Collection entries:
- - - - -

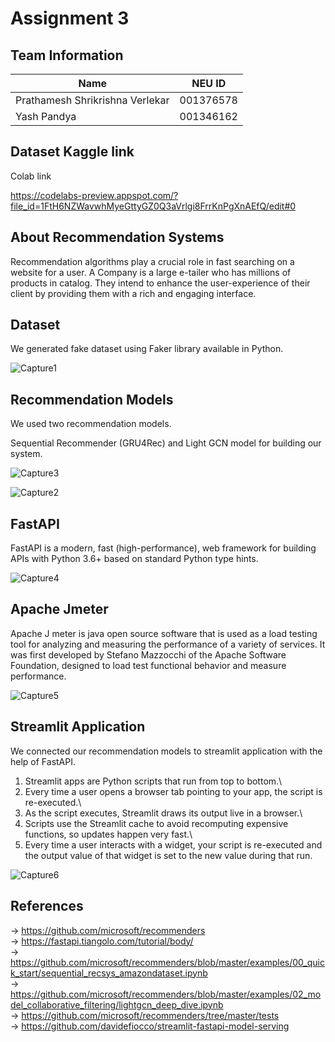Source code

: # **Assignment 3**

## Team Information

| Name | NEU ID 
| --- | --- 
|Prathamesh Shrikrishna Verlekar | 001376578 
|Yash Pandya | 001346162

## Dataset Kaggle link

Colab link

https://codelabs-preview.appspot.com/?file_id=1FtH6NZWavwhMyeGttyGZ0Q3aVrlgi8FrrKnPgXnAEfQ/edit#0

## About Recommendation Systems

Recommendation algorithms play a crucial role in fast searching on a website for a user. A Company is a large e-tailer who has millions of products in catalog. They intend to enhance the user-experience of their client by providing them with a rich and engaging interface.

## Dataset 

We generated fake dataset using Faker library available in Python.

![Capture1](https://user-images.githubusercontent.com/55213702/90304727-97af7b80-de88-11ea-83a5-bc44c8a76a35.PNG)

## Recommendation Models

We used two recommendation models.

Sequential Recommender (GRU4Rec) and Light GCN model for building our system.

![Capture3](https://user-images.githubusercontent.com/55213702/90304802-5370ab00-de89-11ea-9521-a4933abb1d0c.PNG)

![Capture2](https://user-images.githubusercontent.com/55213702/90304803-5370ab00-de89-11ea-8ebd-000a4ba078b4.PNG)

## FastAPI

FastAPI is a modern, fast (high-performance), web framework for building APIs with Python 3.6+ based on standard Python type hints.

![Capture4](https://user-images.githubusercontent.com/55213702/90304827-ac404380-de89-11ea-9a55-25e4a962c8cc.PNG)

## Apache Jmeter

Apache J meter is java open source software that is used as a load testing tool for analyzing and measuring the performance of a variety of services. It was first developed by Stefano Mazzocchi of the Apache Software Foundation, designed to load test functional behavior and measure performance.

![Capture5](https://user-images.githubusercontent.com/55213702/90304862-09d49000-de8a-11ea-86e8-1cade6322ae9.PNG)

## Streamlit Application

We connected our recommendation models to streamlit application with the help of FastAPI.

1. Streamlit apps are Python scripts that run from top to bottom.\
2. Every time a user opens a browser tab pointing to your app, the script is re-executed.\
3. As the script executes, Streamlit draws its output live in a browser.\
4. Scripts use the Streamlit cache to avoid recomputing expensive functions, so updates happen very fast.\
5. Every time a user interacts with a widget, your script is re-executed and the output value of that widget is set to the new value during that run.

![Capture6](https://user-images.githubusercontent.com/55213702/90304965-3dfc8080-de8b-11ea-8f12-c8282ac93381.PNG)

## References

-> https://github.com/microsoft/recommenders \
-> https://fastapi.tiangolo.com/tutorial/body/ \
-> https://github.com/microsoft/recommenders/blob/master/examples/00_quick_start/sequential_recsys_amazondataset.ipynb \
-> https://github.com/microsoft/recommenders/blob/master/examples/02_model_collaborative_filtering/lightgcn_deep_dive.ipynb \
-> https://github.com/microsoft/recommenders/tree/master/tests \
-> https://github.com/davidefiocco/streamlit-fastapi-model-serving






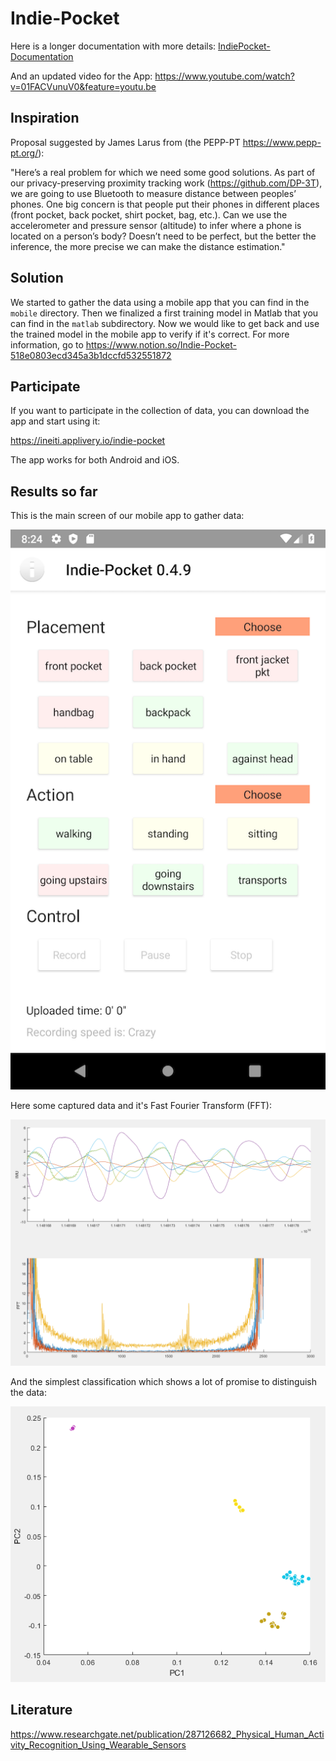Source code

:# Indie-Pocket

Here is a longer documentation with more details: 
[IndiePocket-Documentation](https://htmlpreview.github.io/?https://github.com/indie-pocket/indie-pocket/blob/master/doc/Indie%20Pocket.html)

And an updated video for the App:
https://www.youtube.com/watch?v=01FACVunuV0&feature=youtu.be

## Inspiration
Proposal suggested by James Larus from (the PEPP-PT https://www.pepp-pt.org/): 

"Here’s a real problem for which we need some good solutions. 
    As part of our privacy-preserving proximity tracking work (https://github.com/DP-3T), we 
    are going to use Bluetooth to measure distance between peoples’ phones. 
    One big concern is that people put their phones in different places 
    (front pocket, back pocket, shirt pocket, bag, etc.). 
    Can we use the accelerometer and pressure sensor (altitude) to infer where a phone is located on a person’s body? 
    Doesn’t need to be perfect, but the better the inference, the more precise we can make the distance estimation."

## Solution

We started to gather the data using a mobile app that you can find in the `mobile` directory.
Then we finalized a first training model in Matlab that you can find in the `matlab` subdirectory.
Now we would like to get back and use the trained model in the mobile app to verify if it's correct.
For more information, go to https://www.notion.so/Indie-Pocket-518e0803ecd345a3b1dccfd532551872

## Participate

If you want to participate in the collection of data, you can download the app and start using it:

https://ineiti.applivery.io/indie-pocket

The app works for both Android and iOS.

## Results so far

This is the main screen of our mobile app to gather data:

![Indie-Pocket Mobile App](images/mobile-record.png)

Here some captured data and it's Fast Fourier Transform (FFT):

![IMU and FFT](images/IMU-FFT.png)

And the simplest classification which shows a lot of promise to distinguish the data:

![PC Classifier](images/PC-Classifier.png)

## Literature
https://www.researchgate.net/publication/287126682_Physical_Human_Activity_Recognition_Using_Wearable_Sensors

- - - - -

What the task asks:
On how many lines of the records above does the word "first" appear? Answer with only that number.

Output:
2